• RECORDS:
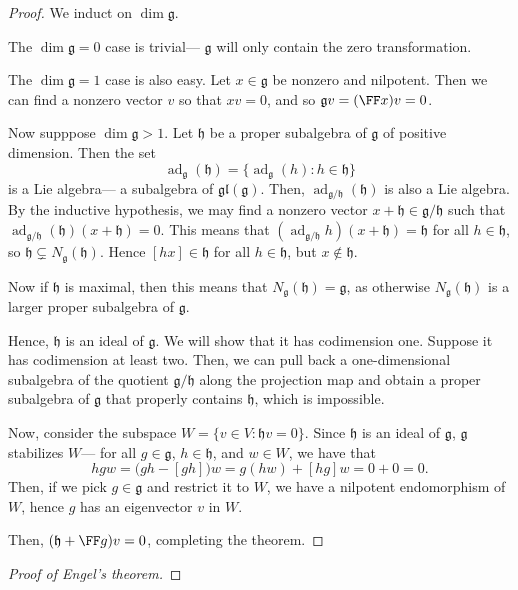 \documentclass{article}
\newcommand{\lb}[1]{\ensuremath{\left[{#1}\right]}}
\DeclareMathOperator{\ad}{ad}
\newcommand{\frkg}{{\ensuremath{\mathfrak{g}}}}
\newcommand{\frkh}{{\ensuremath{\mathfrak{h}}}}
\newcommand{\glalg}{\ensuremath{\mathfrak{gl}}}
\begin{document}
\begin{proof}
    We induct on $\dim \frkg$.

    The $\dim \frkg = 0$ case is trivial--- $\frkg$ will only contain the zero transformation.

    The $\dim \frkg = 1$ case is also easy.
    Let $x \in \frkg$ be nonzero and nilpotent.
    Then  we can find a nonzero vector $v$ so that $xv = 0$, and so $\frkg v = (\FF x)v = 0$.

    Now supppose $\dim \frkg > 1$.
    Let $\frkh$ be a proper subalgebra of $\frkg$ of positive dimension.
    Then the set
    \[
        \ad_\frkg(\frkh)
        =
        \Big\{
            \ad_\frkg(h) : h \in \frkh
        \Big\}
    \]
    is a Lie algebra--- a subalgebra of $\glalg(\frkg)$.
    Then, $\ad_{\frkg/\frkh}(\frkh)$ is also a Lie algebra.
    By the inductive hypothesis, we may find a nonzero vector $x + \frkh \in \frkg/\frkh$ such that $\ad_{\frkg/\frkh}(\frkh)(x + \frkh) = 0$.
    This means that $(\ad_{\frkg/\frkh} h)(x + \frkh) = \frkh$ for all $h \in \frkh$, so $\frkh \subsetneq N_\frkg(\frkh)$.
    Hence $[hx] \in \frkh$ for all $h \in \frkh$, but $x \notin \frkh$.

    Now if $\frkh$ is maximal, then this means that $N_\frkg(\frkh) = \frkg$, as otherwise $N_\frkg(\frkh)$ is a larger proper subalgebra of $\frkg$.

    Hence, $\frkh$ is an ideal of $\frkg$.
    We will show that it has codimension one.
    Suppose it has codimension at least two.
    Then, we can pull back a one-dimensional subalgebra of the quotient $\frkg / \frkh$ along the projection map and obtain a proper subalgebra of $\frkg$ that properly contains $\frkh$, which is impossible.

    Now, consider the subspace $W = \{ v \in V : \frkh v = 0 \}$.
    Since $\frkh$ is an ideal of $\frkg$, $\frkg$ stabilizes $W$--- for all $g \in \frkg$, $h \in \frkh$, and $w \in W$, we have that
    \[
        hgw
        = 
        \Big(gh - \lb{gh}\Big)w
        =
        g(hw) + \lb{hg}w
        =
        0 + 0
        =
        0.
    \]
    Then, if we pick $g \in \frkg$ and restrict it to $W$, we have a nilpotent endomorphism of $W$, hence $g$ has an eigenvector $v$ in $W$.

    Then, $(\frkh + \FF g)v = 0$, completing the theorem.
\end{proof}

\begin{proof}[Proof of Engel's theorem]

\end{proof}
\end{document}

• EXERCISE DIRECTIONS:
Each entry above should be copied exactly. The pictures should not.

• TASK OUTPUT:
 \documentclass{article}
\newcommand{\lb}[1]{\ensuremath{\left[{#1}\right]}}
\DeclareMathOperator{\ad}{ad}
\newcommand{\frkg}{{\ensuremath{\mathfrak{g}}}}
\newcommand{\frkh}{{\ensuremath{\mathfrak{h}}}}
\newcommand{\glalg}{\ensuremath{\mathfrak{gl}}}
\begin{document}
\begin{proof}
    We induct on $\dim \frkg$.

    The $\dim \frkg = 0$ case is trivial--- $\frkg$ will only contain the zero transformation.

    The $\dim \frkg = 1$ case is also easy.
    Let $x \in \frkg$ be nonzero and nilpotent.
    Then  we can find a nonzero vector $v$ so that $xv = 0$, and so $\frkg v = (\FF x)v = 0$.

    Now supppose $\dim \frkg > 1$.
    Let $\frkh$ be a proper subalgebra of $\frkg$ of positive dimension.
    Then the set
    \[
        \ad_\frkg(\frkh)
        =
        \Big\{
            \ad_\frkg(h) : h \in \frkh
        \Big\}
    \]
    is a Lie algebra--- a subalgebra of $\glalg(\frkg)$.
    Then, $\ad_{\frkg/\frkh}(\frkh)$ is also a Lie algebra.
    By the inductive hypothesis, we may find a nonzero vector $x + \frkh \in \frkg/\frkh$ such that $\ad_{\frkg/\frkh}(\frkh)(x + \frkh) = 0$.
    This means that $(\ad_{\frkg/\frkh} h)(x + \frkh) = \frkh$ for all $h \in \frkh$, so $\frkh \subsetneq N_\frkg(\frkh)$.
    Hence $[hx] \in \frkh$ for all $h \in \frkh$, but $x \notin \frkh$.

    Now if $\frkh$ is maximal, then this means that $N_\frkg(\frkh) = \frkg$, as otherwise $N_\frkg(\frkh)$ is a larger proper subalgebra of $\frkg$.

    Hence, $\frkh$ is an ideal of $\frkg$.
    We will show that it has codimension one.
    Suppose it has codimension at least two.
    Then, we can pull back a one-dimensional subalgebra of the quotient $\frkg / \frkh$ along the projection map and obtain a proper subalgebra of $\frkg$ that properly contains $\frkh$, which is impossible.

    Now, consider the subspace $W = \{ v \in V : \frkh v = 0 \}$.
    Since $\frkh$ is an ideal of $\frkg$, $\frkg$ stabilizes $W$--- for all $g \in \frkg$, $h \in \frkh$, and $w \in W$, we have that
    \[
        hgw
        = 
        \Big(gh - \lb{gh}\Big)w
        =
        g(hw) + \lb{hg}w
        =
        0 + 0
        =
        0.
    \]
    Then, if we pick $g \in \frkg$ and restrict it to $W$, we have a nilpotent endomorphism of $W$, hence $g$ has an eigenvector $v$ in $W$.

    Then, $(\frkh + \FF g)v = 0$, completing the theorem.
\end{proof}

\begin{proof}[Proof of Engel's theorem]

\end{proof}
\end{document}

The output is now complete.